**PROBLEM TO SOLVE:** Nothing but a number is needed: the count of lines below that include "https".

**DATA TO PROCESS:**
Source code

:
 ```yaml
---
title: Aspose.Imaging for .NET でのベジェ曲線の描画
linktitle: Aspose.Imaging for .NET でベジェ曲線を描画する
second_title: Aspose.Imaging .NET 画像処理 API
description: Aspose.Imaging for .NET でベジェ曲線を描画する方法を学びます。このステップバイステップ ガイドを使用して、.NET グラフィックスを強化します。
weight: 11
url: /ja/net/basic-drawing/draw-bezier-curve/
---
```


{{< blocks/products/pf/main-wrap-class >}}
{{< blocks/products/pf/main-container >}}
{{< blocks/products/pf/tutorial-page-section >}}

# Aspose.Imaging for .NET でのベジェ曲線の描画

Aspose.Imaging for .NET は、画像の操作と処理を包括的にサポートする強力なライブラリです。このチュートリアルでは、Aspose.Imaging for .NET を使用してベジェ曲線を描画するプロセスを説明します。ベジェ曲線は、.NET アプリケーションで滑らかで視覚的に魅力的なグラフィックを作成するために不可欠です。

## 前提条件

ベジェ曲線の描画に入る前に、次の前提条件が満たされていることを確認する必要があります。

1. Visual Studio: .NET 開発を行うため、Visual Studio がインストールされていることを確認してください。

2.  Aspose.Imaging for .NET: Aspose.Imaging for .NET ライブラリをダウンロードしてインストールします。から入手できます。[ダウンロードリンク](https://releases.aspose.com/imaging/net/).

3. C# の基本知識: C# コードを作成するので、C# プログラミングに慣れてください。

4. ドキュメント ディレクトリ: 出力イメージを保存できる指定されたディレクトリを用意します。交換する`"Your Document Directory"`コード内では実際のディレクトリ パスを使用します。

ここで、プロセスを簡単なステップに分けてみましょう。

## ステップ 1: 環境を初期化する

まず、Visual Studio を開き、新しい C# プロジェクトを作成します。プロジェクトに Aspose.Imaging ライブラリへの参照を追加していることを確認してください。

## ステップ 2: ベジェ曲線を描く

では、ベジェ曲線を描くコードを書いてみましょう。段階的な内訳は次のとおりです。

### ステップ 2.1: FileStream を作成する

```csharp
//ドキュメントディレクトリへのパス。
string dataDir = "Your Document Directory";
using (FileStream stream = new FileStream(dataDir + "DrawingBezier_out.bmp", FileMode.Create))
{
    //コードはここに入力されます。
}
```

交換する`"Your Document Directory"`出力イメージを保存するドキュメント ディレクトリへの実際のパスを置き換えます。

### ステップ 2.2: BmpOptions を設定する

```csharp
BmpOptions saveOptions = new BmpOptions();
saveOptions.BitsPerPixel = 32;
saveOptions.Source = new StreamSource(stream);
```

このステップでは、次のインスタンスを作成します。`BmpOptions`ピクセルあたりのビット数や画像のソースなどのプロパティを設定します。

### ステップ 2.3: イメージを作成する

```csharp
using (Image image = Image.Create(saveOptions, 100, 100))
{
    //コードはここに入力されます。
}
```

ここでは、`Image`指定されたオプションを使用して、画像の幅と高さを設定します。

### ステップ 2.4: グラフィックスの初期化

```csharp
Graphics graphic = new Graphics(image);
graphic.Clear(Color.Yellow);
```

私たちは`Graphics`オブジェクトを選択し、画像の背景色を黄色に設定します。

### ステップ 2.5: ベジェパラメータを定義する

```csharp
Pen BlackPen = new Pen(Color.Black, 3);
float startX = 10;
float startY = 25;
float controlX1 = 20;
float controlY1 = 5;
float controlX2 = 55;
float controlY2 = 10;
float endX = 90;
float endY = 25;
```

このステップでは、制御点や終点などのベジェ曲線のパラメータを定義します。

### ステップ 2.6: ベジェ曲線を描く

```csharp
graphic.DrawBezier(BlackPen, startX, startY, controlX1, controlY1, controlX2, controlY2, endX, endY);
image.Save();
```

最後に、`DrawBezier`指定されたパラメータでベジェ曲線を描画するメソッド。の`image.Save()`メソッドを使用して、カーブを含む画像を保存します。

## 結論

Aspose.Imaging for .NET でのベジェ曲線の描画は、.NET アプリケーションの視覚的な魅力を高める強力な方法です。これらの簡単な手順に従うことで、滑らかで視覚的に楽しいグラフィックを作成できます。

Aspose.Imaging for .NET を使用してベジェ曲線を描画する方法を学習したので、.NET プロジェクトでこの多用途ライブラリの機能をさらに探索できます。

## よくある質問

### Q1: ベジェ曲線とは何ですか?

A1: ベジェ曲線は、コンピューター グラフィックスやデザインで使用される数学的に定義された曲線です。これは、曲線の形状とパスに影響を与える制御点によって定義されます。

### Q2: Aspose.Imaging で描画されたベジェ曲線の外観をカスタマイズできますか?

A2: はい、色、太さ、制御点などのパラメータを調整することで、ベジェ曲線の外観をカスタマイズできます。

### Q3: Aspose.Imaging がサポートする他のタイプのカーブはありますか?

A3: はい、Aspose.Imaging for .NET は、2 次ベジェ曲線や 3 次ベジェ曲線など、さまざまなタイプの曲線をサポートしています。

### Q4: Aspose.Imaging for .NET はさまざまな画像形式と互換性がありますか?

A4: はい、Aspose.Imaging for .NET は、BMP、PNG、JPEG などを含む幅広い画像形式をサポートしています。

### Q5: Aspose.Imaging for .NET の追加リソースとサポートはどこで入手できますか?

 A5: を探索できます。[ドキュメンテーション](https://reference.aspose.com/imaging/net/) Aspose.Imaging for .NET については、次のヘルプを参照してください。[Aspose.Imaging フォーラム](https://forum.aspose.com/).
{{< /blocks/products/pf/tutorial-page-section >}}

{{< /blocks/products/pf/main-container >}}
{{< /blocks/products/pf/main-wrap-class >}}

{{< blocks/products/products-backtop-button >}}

**ANSWER SECTION:** 2